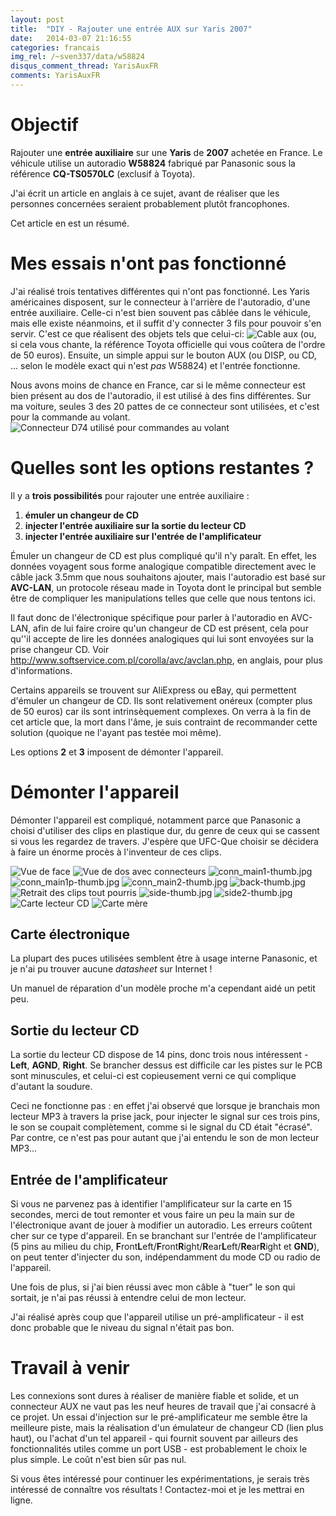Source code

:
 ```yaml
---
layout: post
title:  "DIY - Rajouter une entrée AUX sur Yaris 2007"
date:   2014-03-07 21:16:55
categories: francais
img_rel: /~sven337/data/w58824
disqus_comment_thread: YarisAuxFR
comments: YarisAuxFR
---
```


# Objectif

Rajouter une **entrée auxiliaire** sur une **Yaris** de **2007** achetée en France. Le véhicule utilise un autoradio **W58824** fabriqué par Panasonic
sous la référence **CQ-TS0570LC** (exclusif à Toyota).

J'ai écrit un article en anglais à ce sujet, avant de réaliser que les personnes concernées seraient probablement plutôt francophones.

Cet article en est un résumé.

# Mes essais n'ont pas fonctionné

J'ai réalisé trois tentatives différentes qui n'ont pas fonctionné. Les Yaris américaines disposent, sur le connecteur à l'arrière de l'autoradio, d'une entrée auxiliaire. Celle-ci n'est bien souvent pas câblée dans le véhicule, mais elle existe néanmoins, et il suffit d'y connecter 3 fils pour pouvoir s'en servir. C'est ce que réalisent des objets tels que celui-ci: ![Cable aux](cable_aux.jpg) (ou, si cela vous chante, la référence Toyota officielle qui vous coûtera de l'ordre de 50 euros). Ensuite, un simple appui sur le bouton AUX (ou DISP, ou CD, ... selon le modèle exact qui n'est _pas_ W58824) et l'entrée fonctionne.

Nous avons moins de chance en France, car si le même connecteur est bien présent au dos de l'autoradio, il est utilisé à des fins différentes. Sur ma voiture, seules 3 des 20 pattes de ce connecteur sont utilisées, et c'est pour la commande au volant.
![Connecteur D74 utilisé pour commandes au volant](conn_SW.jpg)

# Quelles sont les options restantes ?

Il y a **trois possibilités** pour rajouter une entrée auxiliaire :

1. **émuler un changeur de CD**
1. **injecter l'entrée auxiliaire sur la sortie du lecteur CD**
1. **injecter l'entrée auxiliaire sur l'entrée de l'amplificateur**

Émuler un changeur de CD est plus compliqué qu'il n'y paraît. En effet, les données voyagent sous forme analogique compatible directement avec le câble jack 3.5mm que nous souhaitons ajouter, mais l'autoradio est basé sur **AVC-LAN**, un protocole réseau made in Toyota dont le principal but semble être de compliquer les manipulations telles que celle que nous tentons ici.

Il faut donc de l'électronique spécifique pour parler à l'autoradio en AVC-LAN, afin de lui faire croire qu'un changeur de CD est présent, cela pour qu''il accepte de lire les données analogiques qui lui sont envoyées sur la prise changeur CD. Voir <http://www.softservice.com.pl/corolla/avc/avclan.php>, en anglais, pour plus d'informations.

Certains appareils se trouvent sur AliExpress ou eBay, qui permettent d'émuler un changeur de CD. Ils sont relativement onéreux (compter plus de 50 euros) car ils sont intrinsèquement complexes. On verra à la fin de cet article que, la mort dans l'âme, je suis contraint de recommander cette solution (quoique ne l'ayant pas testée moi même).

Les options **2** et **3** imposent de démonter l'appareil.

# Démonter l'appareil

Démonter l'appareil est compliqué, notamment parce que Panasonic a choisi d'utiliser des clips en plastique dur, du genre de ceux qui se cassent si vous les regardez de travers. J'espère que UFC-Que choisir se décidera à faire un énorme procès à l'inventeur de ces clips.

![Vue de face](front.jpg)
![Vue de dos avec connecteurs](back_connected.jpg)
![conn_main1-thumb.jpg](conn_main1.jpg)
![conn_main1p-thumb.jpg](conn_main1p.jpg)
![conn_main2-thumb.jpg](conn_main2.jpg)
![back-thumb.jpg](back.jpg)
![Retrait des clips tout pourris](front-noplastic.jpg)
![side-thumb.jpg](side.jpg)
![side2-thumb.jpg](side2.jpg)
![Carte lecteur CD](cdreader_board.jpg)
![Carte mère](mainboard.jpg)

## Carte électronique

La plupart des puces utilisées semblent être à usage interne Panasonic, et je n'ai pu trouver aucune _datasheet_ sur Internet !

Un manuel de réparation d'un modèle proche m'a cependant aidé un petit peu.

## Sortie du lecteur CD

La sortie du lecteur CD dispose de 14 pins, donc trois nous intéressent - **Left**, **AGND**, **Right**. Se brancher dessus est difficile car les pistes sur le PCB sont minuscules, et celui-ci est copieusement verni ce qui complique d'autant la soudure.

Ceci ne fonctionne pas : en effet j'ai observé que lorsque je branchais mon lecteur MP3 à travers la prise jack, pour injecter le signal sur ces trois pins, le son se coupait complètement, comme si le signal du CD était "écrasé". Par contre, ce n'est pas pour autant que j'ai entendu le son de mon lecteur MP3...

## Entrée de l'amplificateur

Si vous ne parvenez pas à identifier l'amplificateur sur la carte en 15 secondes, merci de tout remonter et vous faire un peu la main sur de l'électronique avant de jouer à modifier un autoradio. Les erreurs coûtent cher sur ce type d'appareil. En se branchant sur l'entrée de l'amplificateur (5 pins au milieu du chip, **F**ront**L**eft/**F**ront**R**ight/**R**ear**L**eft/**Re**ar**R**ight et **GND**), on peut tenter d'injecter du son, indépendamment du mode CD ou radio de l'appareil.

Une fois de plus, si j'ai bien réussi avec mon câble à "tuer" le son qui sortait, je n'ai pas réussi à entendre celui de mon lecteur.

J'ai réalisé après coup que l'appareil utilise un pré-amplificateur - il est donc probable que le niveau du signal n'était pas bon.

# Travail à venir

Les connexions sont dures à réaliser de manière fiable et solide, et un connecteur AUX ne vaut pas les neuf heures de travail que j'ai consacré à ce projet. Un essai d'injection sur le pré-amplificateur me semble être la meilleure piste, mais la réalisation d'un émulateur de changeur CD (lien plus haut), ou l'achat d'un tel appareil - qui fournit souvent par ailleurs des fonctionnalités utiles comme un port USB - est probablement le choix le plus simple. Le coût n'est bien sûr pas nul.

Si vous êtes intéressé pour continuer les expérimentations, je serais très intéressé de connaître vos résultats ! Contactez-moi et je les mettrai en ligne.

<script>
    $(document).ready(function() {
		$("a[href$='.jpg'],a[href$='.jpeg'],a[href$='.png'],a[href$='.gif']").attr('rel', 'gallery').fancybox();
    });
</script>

========================================

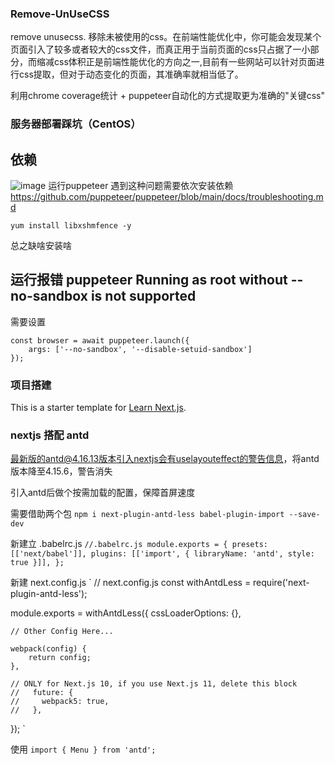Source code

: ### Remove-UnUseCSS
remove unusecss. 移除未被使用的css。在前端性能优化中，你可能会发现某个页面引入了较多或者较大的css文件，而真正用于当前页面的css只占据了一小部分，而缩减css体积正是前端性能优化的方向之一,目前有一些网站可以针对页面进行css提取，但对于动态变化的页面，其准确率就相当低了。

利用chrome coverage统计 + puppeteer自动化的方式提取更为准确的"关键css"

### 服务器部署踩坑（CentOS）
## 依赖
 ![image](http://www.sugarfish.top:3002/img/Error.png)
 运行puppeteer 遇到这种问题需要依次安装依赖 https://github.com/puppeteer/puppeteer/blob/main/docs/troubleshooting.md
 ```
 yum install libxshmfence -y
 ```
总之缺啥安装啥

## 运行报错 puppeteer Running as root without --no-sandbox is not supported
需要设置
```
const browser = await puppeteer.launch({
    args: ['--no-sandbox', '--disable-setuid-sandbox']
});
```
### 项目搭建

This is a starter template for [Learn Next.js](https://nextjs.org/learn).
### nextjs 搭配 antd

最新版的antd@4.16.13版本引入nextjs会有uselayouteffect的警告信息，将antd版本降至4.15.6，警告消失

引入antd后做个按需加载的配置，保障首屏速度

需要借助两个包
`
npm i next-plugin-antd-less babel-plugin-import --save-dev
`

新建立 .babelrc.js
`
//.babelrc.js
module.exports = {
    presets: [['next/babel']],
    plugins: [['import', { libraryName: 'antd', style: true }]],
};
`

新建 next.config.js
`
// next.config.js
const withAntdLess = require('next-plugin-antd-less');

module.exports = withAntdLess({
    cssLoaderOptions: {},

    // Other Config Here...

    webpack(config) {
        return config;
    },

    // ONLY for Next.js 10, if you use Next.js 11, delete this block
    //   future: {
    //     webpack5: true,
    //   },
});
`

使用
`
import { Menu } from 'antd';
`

========================================

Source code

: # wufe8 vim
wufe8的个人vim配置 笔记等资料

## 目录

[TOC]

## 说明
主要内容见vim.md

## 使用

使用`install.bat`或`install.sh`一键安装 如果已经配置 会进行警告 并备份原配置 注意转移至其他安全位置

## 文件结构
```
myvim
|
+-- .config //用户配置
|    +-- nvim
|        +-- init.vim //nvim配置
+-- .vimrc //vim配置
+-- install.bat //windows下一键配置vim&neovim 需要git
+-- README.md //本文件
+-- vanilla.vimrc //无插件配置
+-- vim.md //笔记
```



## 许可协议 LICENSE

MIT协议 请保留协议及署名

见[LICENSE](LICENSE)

========================================

Aim of the task:
Lines with "volant" in the records: how many are there? Give only the number.

Answer space:
2